Task: In the data below, find every line that has the string "events", and copy it.

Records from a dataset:
----------------
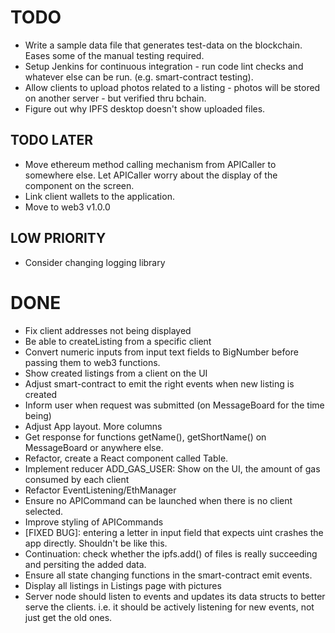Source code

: # TODO

* Write a sample data file that generates test-data on the blockchain. Eases some of the manual testing required.
* Setup Jenkins for continuous integration - run code lint checks and whatever else can be run. (e.g. smart-contract testing).
* Allow clients to upload photos related to a listing - photos will be stored on another server - but verified thru bchain.
* Figure out why IPFS desktop doesn't show uploaded files.

## TODO LATER

* Move ethereum method calling mechanism from APICaller to somewhere else. Let APICaller worry about the display of the component on the screen.
* Link client wallets to the application.
* Move to web3 v1.0.0

## LOW PRIORITY

* Consider changing logging library

# DONE

* Fix client addresses not being displayed
* Be able to createListing from a specific client
* Convert numeric inputs from input text fields to BigNumber before passing them to web3 functions.
* Show created listings from a client on the UI
* Adjust smart-contract to emit the right events when new listing is created
* Inform user when request was submitted (on MessageBoard for the time being)
* Adjust App layout. More columns
* Get response for functions getName(), getShortName() on MessageBoard or anywhere else.
* Refactor, create a React component called Table.
* Implement reducer ADD_GAS_USER: Show on the UI, the amount of gas consumed by each client
* Refactor EventListening/EthManager
* Ensure no APICommand can be launched when there is no client selected.
* Improve styling of APICommands
* [FIXED BUG]: entering a letter in input field that expects uint crashes the app directly. Shouldn't be like this.
* Continuation: check whether the ipfs.add() of files is really succeeding and persiting the added data.
* Ensure all state changing functions in the smart-contract emit events.
* Display all listings in Listings page with pictures
* Server node should listen to events and updates its data structs to better serve the clients.
i.e. it should be actively listening for new events, not just get the old ones.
----------------
Problem solution:
* Adjust smart-contract to emit the right events when new listing is created
* Ensure all state changing functions in the smart-contract emit events.
* Server node should listen to events and updates its data structs to better serve the clients.
i.e. it should be actively listening for new events, not just get the old ones.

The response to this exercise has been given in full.